● EXERCISE GOAL
Images aside, the whole listing should be written out word for word.

● RECORDS SHOWN
──────────────────────────────
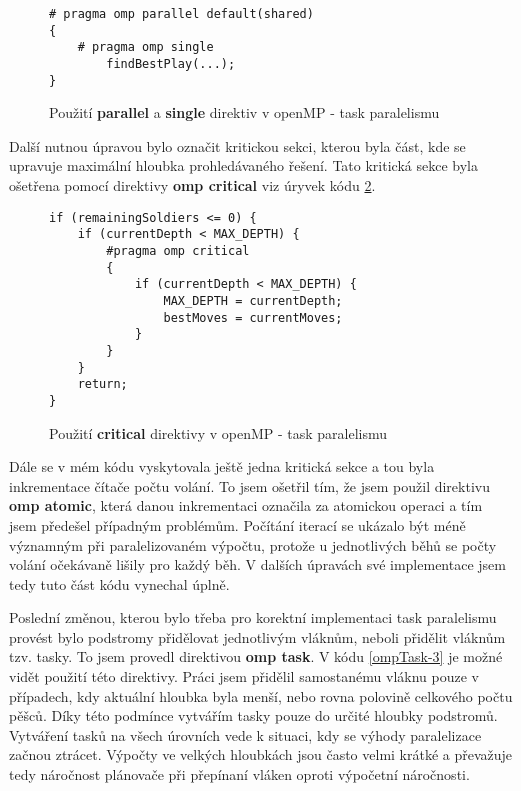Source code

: \documentclass{article} \oddsidemargin=-5mm
\begin{document}
\begin{figure}[h]
\centering
\begin{BVerbatim}
# pragma omp parallel default(shared)
{
    # pragma omp single
        findBestPlay(...);
}
\end{BVerbatim}
\caption{Použití \textbf{parallel} a \textbf{single} direktiv v openMP - task paralelismu}
\label{ompTask-1}
\end{figure}

Další nutnou úpravou bylo označit kritickou sekci, kterou byla část, kde se upravuje maximální hloubka prohledávaného řešení. Tato kritická sekce byla ošetřena pomocí direktivy \textbf{omp critical} viz úryvek kódu \ref{ompTask-2}.

\begin{figure}[h]
\centering
\begin{BVerbatim}
if (remainingSoldiers <= 0) {
    if (currentDepth < MAX_DEPTH) {
        #pragma omp critical
        {
            if (currentDepth < MAX_DEPTH) {
                MAX_DEPTH = currentDepth;
                bestMoves = currentMoves;
            }
        }
    }
    return;
}
\end{BVerbatim}
\caption{Použití \textbf{critical} direktivy v openMP - task paralelismu}
\label{ompTask-2}
\end{figure}

Dále se v mém kódu vyskytovala ještě jedna kritická sekce a tou byla inkrementace čítače počtu volání. To jsem ošetřil tím, že jsem použil direktivu \textbf{omp atomic}, která danou inkrementaci označila za atomickou operaci a tím jsem předešel případným problémům. Počítání iterací se ukázalo být méně významným při paralelizovaném výpočtu, protože u jednotlivých běhů se počty volání očekávaně lišily pro každý běh. V dalších úpravách své implementace jsem tedy tuto část kódu vynechal úplně.

Poslední změnou, kterou bylo třeba pro korektní implementaci task paralelismu provést bylo podstromy přidělovat jednotlivým vláknům, neboli přidělit vláknům tzv. tasky. To jsem provedl direktivou \textbf{omp task}. V kódu \ref{ompTask-3} je možné vidět použití této direktivy. Práci jsem přidělil samostanému vláknu pouze v případech, kdy aktuální hloubka byla menší, nebo rovna polovině celkového počtu pěšců. Díky této podmínce vytvářím tasky pouze do určité hloubky podstromů. Vytváření tasků na všech úrovních vede k situaci, kdy se výhody paralelizace začnou ztrácet. Výpočty ve velkých hloubkách jsou často velmi krátké a převažuje tedy náročnost plánovače při přepínaní vláken oproti výpočetní náročnosti.
\end{document}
──────────────────────────────
● SOLUTION TO THE EXERCISE
Source code

: \documentclass{article} \oddsidemargin=-5mm
\begin{document}
\begin{figure}[h]
\centering
\begin{BVerbatim}
# pragma omp parallel default(shared)
{
    # pragma omp single
        findBestPlay(...);
}
\end{BVerbatim}
\caption{Použití \textbf{parallel} a \textbf{single} direktiv v openMP - task paralelismu}
\label{ompTask-1}
\end{figure}

Další nutnou úpravou bylo označit kritickou sekci, kterou byla část, kde se upravuje maximální hloubka prohledávaného řešení. Tato kritická sekce byla ošetřena pomocí direktivy \textbf{omp critical} viz úryvek kódu \ref{ompTask-2}.

\begin{figure}[h]
\centering
\begin{BVerbatim}
if (remainingSoldiers <= 0) {
    if (currentDepth < MAX_DEPTH) {
        #pragma omp critical
        {
            if (currentDepth < MAX_DEPTH) {
                MAX_DEPTH = currentDepth;
                bestMoves = currentMoves;
            }
        }
    }
    return;
}
\end{BVerbatim}
\caption{Použití \textbf{critical} direktivy v openMP - task paralelismu}
\label{ompTask-2}
\end{figure}

Dále se v mém kódu vyskytovala ještě jedna kritická sekce a tou byla inkrementace čítače počtu volání. To jsem ošetřil tím, že jsem použil direktivu \textbf{omp atomic}, která danou inkrementaci označila za atomickou operaci a tím jsem předešel případným problémům. Počítání iterací se ukázalo být méně významným při paralelizovaném výpočtu, protože u jednotlivých běhů se počty volání očekávaně lišily pro každý běh. V dalších úpravách své implementace jsem tedy tuto část kódu vynechal úplně.

Poslední změnou, kterou bylo třeba pro korektní implementaci task paralelismu provést bylo podstromy přidělovat jednotlivým vláknům, neboli přidělit vláknům tzv. tasky. To jsem provedl direktivou \textbf{omp task}. V kódu \ref{ompTask-3} je možné vidět použití této direktivy. Práci jsem přidělil samostanému vláknu pouze v případech, kdy aktuální hloubka byla menší, nebo rovna polovině celkového počtu pěšců. Díky této podmínce vytvářím tasky pouze do určité hloubky podstromů. Vytváření tasků na všech úrovních vede k situaci, kdy se výhody paralelizace začnou ztrácet. Výpočty ve velkých hloubkách jsou často velmi krátké a převažuje tedy náročnost plánovače při přepínaní vláken oproti výpočetní náročnosti.
\end{document}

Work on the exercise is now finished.